Im Club stieg langsam die Stimmung, und Red, eine irische Transe mit einem Lachen wie Danny La Rue und Klamotten wie Carmen Miranda, schmetterte gerade seine Eröffnungsnummer mit irisch-mexikanischem Akzent: »I, I, I, I, I love you very much.« Das kam wie immer mörderisch gut an.

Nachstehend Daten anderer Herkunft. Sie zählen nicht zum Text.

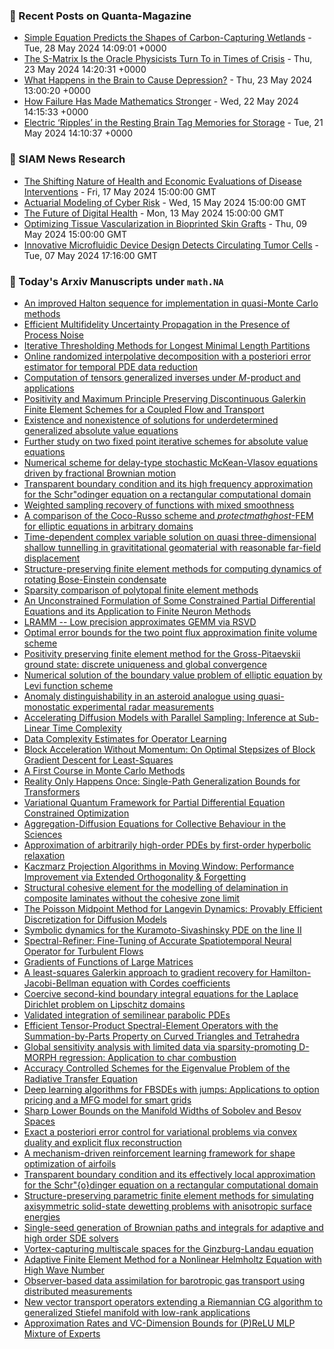 ### 📝 Recent Posts on Quanta-Magazine
<!-- quanta starts -->
* <a href="https://www.quantamagazine.org/simple-equation-predicts-the-shapes-of-carbon-capturing-wetlands-20240528/">Simple Equation Predicts the Shapes of Carbon-Capturing Wetlands</a> - Tue, 28 May 2024 14:09:01 +0000
* <a href="https://www.quantamagazine.org/the-s-matrix-is-the-oracle-physicists-turn-to-in-times-of-crisis-20240523/">The S-Matrix Is the Oracle Physicists Turn To in Times of Crisis</a> - Thu, 23 May 2024 14:20:31 +0000
* <a href="https://www.quantamagazine.org/what-happens-in-the-brain-to-cause-depression-20240523/">What Happens in the Brain to Cause Depression?</a> - Thu, 23 May 2024 13:00:20 +0000
* <a href="https://www.quantamagazine.org/how-failure-has-made-mathematics-stronger-20240522/">How Failure Has Made Mathematics Stronger</a> - Wed, 22 May 2024 14:15:33 +0000
* <a href="https://www.quantamagazine.org/electric-ripples-in-the-resting-brain-tag-memories-for-storage-20240521/">Electric ‘Ripples’ in the Resting Brain Tag Memories for Storage</a> - Tue, 21 May 2024 14:10:37 +0000
<!-- quanta ends -->

### 📝 SIAM News Research
<!-- siam-news starts -->
* <a href="https://sinews.siam.org/Details-Page/the-shifting-nature-of-health-and-economic-evaluations-of-disease-interventions">The Shifting Nature of Health and Economic Evaluations of Disease Interventions</a> - Fri, 17 May 2024 15:00:00 GMT
* <a href="https://sinews.siam.org/Details-Page/actuarial-modeling-of-cyber-risk">Actuarial Modeling of Cyber Risk</a> - Wed, 15 May 2024 15:00:00 GMT
* <a href="https://sinews.siam.org/Details-Page/the-future-of-digital-health">The Future of Digital Health</a> - Mon, 13 May 2024 15:00:00 GMT
* <a href="https://sinews.siam.org/Details-Page/optimizing-tissue-vascularization-in-bioprinted-skin-grafts">Optimizing Tissue Vascularization in Bioprinted Skin Grafts</a> - Thu, 09 May 2024 15:00:00 GMT
* <a href="https://sinews.siam.org/Details-Page/innovative-microfluidic-device-design-detects-circulating-tumor-cells">Innovative Microfluidic Device Design Detects Circulating Tumor Cells</a> - Tue, 07 May 2024 17:16:00 GMT
<!-- siam-news ends -->

### 📝 Today's Arxiv Manuscripts under ``math.NA``
<!-- arxiv-math-na starts -->
* <a href="https://arxiv.org/abs/2405.15799">An improved Halton sequence for implementation in quasi-Monte Carlo methods</a>
* <a href="https://arxiv.org/abs/2405.15993">Efficient Multifidelity Uncertainty Propagation in the Presence of Process Noise</a>
* <a href="https://arxiv.org/abs/2405.16040">Iterative Thresholding Methods for Longest Minimal Length Partitions</a>
* <a href="https://arxiv.org/abs/2405.16076">Online randomized interpolative decomposition with a posteriori error estimator for temporal PDE data reduction</a>
* <a href="https://arxiv.org/abs/2405.16111">Computation of tensors generalized inverses under $M$-product and applications</a>
* <a href="https://arxiv.org/abs/2405.16117">Positivity and Maximum Principle Preserving Discontinuous Galerkin Finite Element Schemes for a Coupled Flow and Transport</a>
* <a href="https://arxiv.org/abs/2405.16172">Existence and nonexistence of solutions for underdetermined generalized absolute value equations</a>
* <a href="https://arxiv.org/abs/2405.16201">Further study on two fixed point iterative schemes for absolute value equations</a>
* <a href="https://arxiv.org/abs/2405.16232">Numerical scheme for delay-type stochastic McKean-Vlasov equations driven by fractional Brownian motion</a>
* <a href="https://arxiv.org/abs/2405.16291">Transparent boundary condition and its high frequency approximation for the Schr"odinger equation on a rectangular computational domain</a>
* <a href="https://arxiv.org/abs/2405.16400">Weighted sampling recovery of functions with mixed smoothness</a>
* <a href="https://arxiv.org/abs/2405.16582">A comparison of the Coco-Russo scheme and $protectmathghost$-FEM for elliptic equations in arbitrary domains</a>
* <a href="https://arxiv.org/abs/2405.16768">Time-dependent complex variable solution on quasi three-dimensional shallow tunnelling in gravititational geomaterial with reasonable far-field displacement</a>
* <a href="https://arxiv.org/abs/2405.16827">Structure-preserving finite element methods for computing dynamics of rotating Bose-Einstein condensate</a>
* <a href="https://arxiv.org/abs/2405.16864">Sparsity comparison of polytopal finite element methods</a>
* <a href="https://arxiv.org/abs/2405.16894">An Unconstrained Formulation of Some Constrained Partial Differential Equations and its Application to Finite Neuron Methods</a>
* <a href="https://arxiv.org/abs/2405.16917">LRAMM -- Low precision approximates GEMM via RSVD</a>
* <a href="https://arxiv.org/abs/2405.16985">Optimal error bounds for the two point flux approximation finite volume scheme</a>
* <a href="https://arxiv.org/abs/2405.17090">Positivity preserving finite element method for the Gross-Pitaevskii ground state: discrete uniqueness and global convergence</a>
* <a href="https://arxiv.org/abs/2405.17204">Numerical solution of the boundary value problem of elliptic equation by Levi function scheme</a>
* <a href="https://arxiv.org/abs/2405.15955">Anomaly distinguishability in an asteroid analogue using quasi-monostatic experimental radar measurements</a>
* <a href="https://arxiv.org/abs/2405.15986">Accelerating Diffusion Models with Parallel Sampling: Inference at Sub-Linear Time Complexity</a>
* <a href="https://arxiv.org/abs/2405.15992">Data Complexity Estimates for Operator Learning</a>
* <a href="https://arxiv.org/abs/2405.16020">Block Acceleration Without Momentum: On Optimal Stepsizes of Block Gradient Descent for Least-Squares</a>
* <a href="https://arxiv.org/abs/2405.16359">A First Course in Monte Carlo Methods</a>
* <a href="https://arxiv.org/abs/2405.16563">Reality Only Happens Once: Single-Path Generalization Bounds for Transformers</a>
* <a href="https://arxiv.org/abs/2405.16651">Variational Quantum Framework for Partial Differential Equation Constrained Optimization</a>
* <a href="https://arxiv.org/abs/2405.16679">Aggregation-Diffusion Equations for Collective Behaviour in the Sciences</a>
* <a href="https://arxiv.org/abs/2405.16841">Approximation of arbitrarily high-order PDEs by first-order hyperbolic relaxation</a>
* <a href="https://arxiv.org/abs/2405.16903">Kaczmarz Projection Algorithms in Moving Window: Performance Improvement via Extended Orthogonality & Forgetting</a>
* <a href="https://arxiv.org/abs/2405.17018">Structural cohesive element for the modelling of delamination in composite laminates without the cohesive zone limit</a>
* <a href="https://arxiv.org/abs/2405.17068">The Poisson Midpoint Method for Langevin Dynamics: Provably Efficient Discretization for Diffusion Models</a>
* <a href="https://arxiv.org/abs/2405.17087">Symbolic dynamics for the Kuramoto-Sivashinsky PDE on the line II</a>
* <a href="https://arxiv.org/abs/2405.17211">Spectral-Refiner: Fine-Tuning of Accurate Spatiotemporal Neural Operator for Turbulent Flows</a>
* <a href="https://arxiv.org/abs/2405.17277">Gradients of Functions of Large Matrices</a>
* <a href="https://arxiv.org/abs/2205.07583">A least-squares Galerkin approach to gradient recovery for Hamilton-Jacobi-Bellman equation with Cordes coefficients</a>
* <a href="https://arxiv.org/abs/2210.02432">Coercive second-kind boundary integral equations for the Laplace Dirichlet problem on Lipschitz domains</a>
* <a href="https://arxiv.org/abs/2305.08221">Validated integration of semilinear parabolic PDEs</a>
* <a href="https://arxiv.org/abs/2306.05975">Efficient Tensor-Product Spectral-Element Operators with the Summation-by-Parts Property on Curved Triangles and Tetrahedra</a>
* <a href="https://arxiv.org/abs/2307.07486">Global sensitivity analysis with limited data via sparsity-promoting D-MORPH regression: Application to char combustion</a>
* <a href="https://arxiv.org/abs/2307.07780">Accuracy Controlled Schemes for the Eigenvalue Problem of the Radiative Transfer Equation</a>
* <a href="https://arxiv.org/abs/2401.03245">Deep learning algorithms for FBSDEs with jumps: Applications to option pricing and a MFG model for smart grids</a>
* <a href="https://arxiv.org/abs/2402.04407">Sharp Lower Bounds on the Manifold Widths of Sobolev and Besov Spaces</a>
* <a href="https://arxiv.org/abs/2402.06429">Exact a posteriori error control for variational problems via convex duality and explicit flux reconstruction</a>
* <a href="https://arxiv.org/abs/2403.04329">A mechanism-driven reinforcement learning framework for shape optimization of airfoils</a>
* <a href="https://arxiv.org/abs/2403.07787">Transparent boundary condition and its effectively local approximation for the Schr"{o}dinger equation on a rectangular computational domain</a>
* <a href="https://arxiv.org/abs/2405.05844">Structure-preserving parametric finite element methods for simulating axisymmetric solid-state dewetting problems with anisotropic surface energies</a>
* <a href="https://arxiv.org/abs/2405.06464">Single-seed generation of Brownian paths and integrals for adaptive and high order SDE solvers</a>
* <a href="https://arxiv.org/abs/2405.14772">Vortex-capturing multiscale spaces for the Ginzburg-Landau equation</a>
* <a href="https://arxiv.org/abs/2405.15344">Adaptive Finite Element Method for a Nonlinear Helmholtz Equation with High Wave Number</a>
* <a href="https://arxiv.org/abs/2303.04045">Observer-based data assimilation for barotropic gas transport using distributed measurements</a>
* <a href="https://arxiv.org/abs/2311.00907">New vector transport operators extending a Riemannian CG algorithm to generalized Stiefel manifold with low-rank applications</a>
* <a href="https://arxiv.org/abs/2402.03460">Approximation Rates and VC-Dimension Bounds for (P)ReLU MLP Mixture of Experts</a>
<!-- arxiv-math-na ends -->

Susan P. hörte mit einem Ohr hin und sagte: »Wo ist das Mädchen? Weißt du es?«
Eddie nickte vielsagend. »Aber ich will etwas dafür.«
Desrae fuhr ihn an. »Spuck’s aus, Nigger, wir haben nicht den ganzen Scheißabend Zeit.«
Eddie sah ihn an und lächelte überheblich. »Ich lass mich von niemandem Nigger schimpfen, und wenn ihr glaubt, dass ich auf Geld aus bin, irrt ihr euch. Mir geht es darum, dass meinem Bruder die Kraft ausgeht, noch länger Luft zu holen - wenn ihr mir folgen könnt.«
Cathy nickte. »Keine Sorge, denn wenn ich ihn zu fassen bekomme, hat er ohnehin seinen letzten Atemzug getan.«
Damit gab sich Eddie anscheinend zufrieden. »Das Haus befindet sich ganz in der Nähe der Kensington High Street«, verriet er. »Es ist das Haus meiner Halbschwester, aber die ist nicht da. Er hat sie heute mit den Kindern ausquartiert. Ich nehme an, kurz bevor die Party steigt, wird er Ihre Tochter dorthin schaffen.«
Er sah auf seine Uhr. »Es ist erst kurz nach halb zehn, und die Partys gehen gewöhnlich erst um elf, halb zwölf los. Die Helden trinken sich meistens vorher Mut an. Wir haben also Zeit genug, sie zu erwischen.«
»Und auf Trevale treffen wir dort auch, oder?«, fragte Cathy im Flüsterton.
»Natürlich.«
Alle machten sich zum Abmarsch bereit. Michaela lag noch auf dem Boden, blutend und völlig verängstigt. Cathy sah auf ihn hinunter. »Dich nehm ich mir später vor, Mickey.«
»Ich pass auf ihn auf«, versprach Eddie. »Sie machen sich auf den Weg, und hinterher berichten Sie mir.«
Cathy nickte düster. »Worauf Sie sich verlassen können, Mr. Durrant.«
Der große dunkelhäutige Mann grinste und breitete die Arme wie zu einem Willkommensgruß aus. »Bitte, nennen Sie mich Eddie. Das tun alle meine Freunde.«
Niemand antwortete, in aller Eile verließen sie das Büro. Eddie warf Michaela einen herausfordernden Blick zu. »Die Bar hier ist doch bestens bestückt, hättest du vielleicht Interesse an einem Drink?«
Michaela sah hinauf zu dem Mann, mit dem er unzählige Male geschlafen hatte, und sagte mit schwerer Zunge: »Du Bastard!«
»Na klar! Das weiß jeder, dass mein Papi meine Mami nie geheiratet hat«, sagte Eddie leutselig. »Ist die Wurzel aller meiner Probleme!«
Er schenkte sich einen doppelten Remy Martin ein und genoss dessen Geschmack in der Vorfreude auf die Nachricht vom Tod seines Halbbruders.